En aquel momento Francesca empezó a levantarse, pero en menos de un segundo Jenaro Baldrich, con la cuchilla de su mirada crispada, detuvo aquel ademán en las piernas de la italiana, que reculó a su posición. Luego se giró de nuevo hacia Ignacio. Elevó el tono de su voz. Un principio de cólera debió de empezar a cosquillearle en la nuca.

—Pues yo a ti no, me traes sin cuidado.

—¿Sabés qué creo, primo? Que no somos tan diferentes…, pero mirá, te voy a ser sincero, en realidad vengo a despedirme. Pienso seguir en Barcelona, pero no quería que pasara más tiempo sin verte. Me apetecía volver a charlar…, qué sé yo, pero ya veo que sigues igual.

—Y así seguiré.

—Odiando. Pero no sos malo, te hacés…

—Pues eso mismo. Tanto da si lo soy o me lo hago… Por cierto, ya sabía que te escribías con mi mujer, si has venido por eso, te la puedes quedar… para ti toda.

—Hay que ver, primo, no vas a cambiar. Eres un…

—¡Qué soy! —Jenaro Baldrich levantó la voz. Plantó cara a la situación dando un paso al frente—. Un cínico y un empresario hijo de puta, ¿es eso lo que vas a decir? Pues sí, al menos no soy un rojo arrastrado. A mí no me echan de ningún sitio, a mí nadie me ha dado nada. Jamás he tenido los brazos cruzados.

—¿Por qué sos tan cobarde?

—No puedo perder tiempo, Ignacio, ya te dije una vez que esperaba no volver a verte. Tengo una cena con clientes, con amigos que han venido de Italia y que me esperan, he reservado en el Siete Puertas, y tenemos que irnos, así que aire…

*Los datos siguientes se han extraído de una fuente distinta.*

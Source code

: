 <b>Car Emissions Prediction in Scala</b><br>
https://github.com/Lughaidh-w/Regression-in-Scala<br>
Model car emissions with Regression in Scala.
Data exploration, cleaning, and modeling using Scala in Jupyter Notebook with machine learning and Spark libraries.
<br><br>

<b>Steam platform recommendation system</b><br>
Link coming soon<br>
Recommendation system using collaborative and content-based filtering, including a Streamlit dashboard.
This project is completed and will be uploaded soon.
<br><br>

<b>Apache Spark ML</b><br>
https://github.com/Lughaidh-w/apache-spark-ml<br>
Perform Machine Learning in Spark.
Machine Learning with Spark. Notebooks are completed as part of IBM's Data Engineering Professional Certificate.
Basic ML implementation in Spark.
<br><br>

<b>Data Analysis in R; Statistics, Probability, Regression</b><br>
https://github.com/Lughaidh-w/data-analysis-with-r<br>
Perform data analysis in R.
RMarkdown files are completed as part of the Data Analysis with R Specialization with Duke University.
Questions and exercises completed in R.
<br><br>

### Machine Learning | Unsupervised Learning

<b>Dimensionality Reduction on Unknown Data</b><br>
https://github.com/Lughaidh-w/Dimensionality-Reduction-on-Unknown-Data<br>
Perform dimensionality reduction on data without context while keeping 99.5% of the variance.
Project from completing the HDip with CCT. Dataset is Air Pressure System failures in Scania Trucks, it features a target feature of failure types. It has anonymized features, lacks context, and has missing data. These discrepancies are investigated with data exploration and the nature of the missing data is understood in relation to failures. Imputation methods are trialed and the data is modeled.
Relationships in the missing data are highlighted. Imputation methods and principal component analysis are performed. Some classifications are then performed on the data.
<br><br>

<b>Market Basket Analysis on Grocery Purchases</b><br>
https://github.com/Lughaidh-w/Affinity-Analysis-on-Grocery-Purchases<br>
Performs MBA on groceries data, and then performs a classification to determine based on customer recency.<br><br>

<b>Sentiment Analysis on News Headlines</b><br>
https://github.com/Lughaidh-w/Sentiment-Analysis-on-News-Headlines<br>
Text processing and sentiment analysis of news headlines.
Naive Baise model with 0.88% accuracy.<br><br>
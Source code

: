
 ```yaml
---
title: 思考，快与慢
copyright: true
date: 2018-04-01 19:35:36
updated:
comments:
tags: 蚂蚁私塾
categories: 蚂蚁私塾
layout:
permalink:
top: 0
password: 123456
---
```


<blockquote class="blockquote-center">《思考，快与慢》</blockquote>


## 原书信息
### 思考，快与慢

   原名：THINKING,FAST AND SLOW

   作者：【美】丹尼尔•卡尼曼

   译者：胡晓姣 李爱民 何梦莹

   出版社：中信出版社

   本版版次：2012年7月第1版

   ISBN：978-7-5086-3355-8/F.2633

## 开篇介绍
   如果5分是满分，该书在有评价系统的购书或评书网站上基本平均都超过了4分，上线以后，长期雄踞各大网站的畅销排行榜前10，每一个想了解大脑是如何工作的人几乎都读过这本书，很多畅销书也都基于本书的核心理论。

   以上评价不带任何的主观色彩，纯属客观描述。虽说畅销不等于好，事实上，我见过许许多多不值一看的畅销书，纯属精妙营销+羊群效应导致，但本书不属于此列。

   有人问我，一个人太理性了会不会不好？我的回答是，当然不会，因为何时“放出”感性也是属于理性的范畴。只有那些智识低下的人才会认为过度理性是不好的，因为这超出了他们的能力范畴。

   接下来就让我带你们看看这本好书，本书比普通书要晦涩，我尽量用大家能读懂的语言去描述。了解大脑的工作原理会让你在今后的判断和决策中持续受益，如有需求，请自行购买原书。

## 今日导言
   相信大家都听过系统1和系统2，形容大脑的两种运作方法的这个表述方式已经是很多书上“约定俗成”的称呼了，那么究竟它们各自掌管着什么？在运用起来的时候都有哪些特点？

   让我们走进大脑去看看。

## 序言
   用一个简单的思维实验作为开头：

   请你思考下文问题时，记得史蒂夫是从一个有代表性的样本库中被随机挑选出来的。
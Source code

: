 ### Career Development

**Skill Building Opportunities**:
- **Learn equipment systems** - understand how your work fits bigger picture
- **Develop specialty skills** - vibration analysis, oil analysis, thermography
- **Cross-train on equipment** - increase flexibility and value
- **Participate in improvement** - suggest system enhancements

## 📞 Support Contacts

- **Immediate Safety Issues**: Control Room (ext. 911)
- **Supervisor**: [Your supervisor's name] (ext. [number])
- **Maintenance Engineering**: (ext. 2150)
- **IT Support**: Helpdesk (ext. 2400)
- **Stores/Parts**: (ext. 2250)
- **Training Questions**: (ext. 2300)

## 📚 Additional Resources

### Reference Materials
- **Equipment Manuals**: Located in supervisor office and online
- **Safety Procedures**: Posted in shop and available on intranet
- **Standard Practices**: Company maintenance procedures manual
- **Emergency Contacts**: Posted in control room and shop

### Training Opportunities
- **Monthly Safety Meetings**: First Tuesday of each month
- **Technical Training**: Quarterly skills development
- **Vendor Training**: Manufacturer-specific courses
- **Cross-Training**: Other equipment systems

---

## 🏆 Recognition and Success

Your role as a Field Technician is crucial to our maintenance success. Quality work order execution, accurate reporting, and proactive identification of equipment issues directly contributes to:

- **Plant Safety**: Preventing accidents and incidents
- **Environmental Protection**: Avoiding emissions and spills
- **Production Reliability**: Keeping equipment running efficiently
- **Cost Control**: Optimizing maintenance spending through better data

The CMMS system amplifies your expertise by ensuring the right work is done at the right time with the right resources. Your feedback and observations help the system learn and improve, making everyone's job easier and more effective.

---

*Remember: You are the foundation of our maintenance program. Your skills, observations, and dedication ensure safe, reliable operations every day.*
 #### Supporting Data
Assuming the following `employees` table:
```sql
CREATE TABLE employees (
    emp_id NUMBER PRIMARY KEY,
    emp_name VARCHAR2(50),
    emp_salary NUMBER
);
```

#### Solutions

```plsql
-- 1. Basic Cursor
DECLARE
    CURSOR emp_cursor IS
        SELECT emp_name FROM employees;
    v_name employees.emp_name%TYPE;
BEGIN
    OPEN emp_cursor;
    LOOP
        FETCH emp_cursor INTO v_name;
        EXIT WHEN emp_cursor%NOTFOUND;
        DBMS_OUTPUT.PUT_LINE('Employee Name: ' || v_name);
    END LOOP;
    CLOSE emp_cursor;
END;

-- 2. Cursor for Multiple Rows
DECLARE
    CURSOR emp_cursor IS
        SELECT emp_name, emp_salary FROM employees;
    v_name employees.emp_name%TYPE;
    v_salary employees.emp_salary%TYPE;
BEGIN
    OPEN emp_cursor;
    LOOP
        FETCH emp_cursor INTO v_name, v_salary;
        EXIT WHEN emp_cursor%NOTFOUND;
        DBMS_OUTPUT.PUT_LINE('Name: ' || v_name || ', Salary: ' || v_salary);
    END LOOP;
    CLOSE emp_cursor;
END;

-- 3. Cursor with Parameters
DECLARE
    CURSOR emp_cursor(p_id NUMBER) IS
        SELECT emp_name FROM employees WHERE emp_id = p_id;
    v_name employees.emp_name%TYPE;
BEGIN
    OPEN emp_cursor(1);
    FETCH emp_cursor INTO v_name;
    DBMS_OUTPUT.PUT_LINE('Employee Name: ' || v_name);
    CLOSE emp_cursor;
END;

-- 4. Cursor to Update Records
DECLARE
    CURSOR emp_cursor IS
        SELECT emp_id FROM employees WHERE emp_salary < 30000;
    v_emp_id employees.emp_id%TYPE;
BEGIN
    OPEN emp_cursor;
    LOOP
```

—¿Clientes o amigos? No sabía que tuvieras amigos.

—Las dos cosas, pero eso a ti no te importa.

—Las dos cosas es imposible. Pero has ganado, primo. He venido para decirte que has ganado. Adéu.

Ignacio Párbole no esperó ninguna respuesta. No se despidió de nadie. Dio media vuelta y se fue, más deprisa de lo que había entrado y sintiéndose más cerca del alivio que de la irritación. De camino a la salida, atravesando anchos pasillos y montañas de cajas, se le pudo oír tararear un tango mientras imaginaba la escena que había interrumpido.

Cuando pisó la calle, el atardecer se había empañado. La luz había traspasado las fronteras del día. La noche empezaba a apoderarse del cielo y del clima, pues llegaba con un viento cálido, que más que enfriar hidrataba, pero que se agradecía después de las brasas que habían calentado la jornada.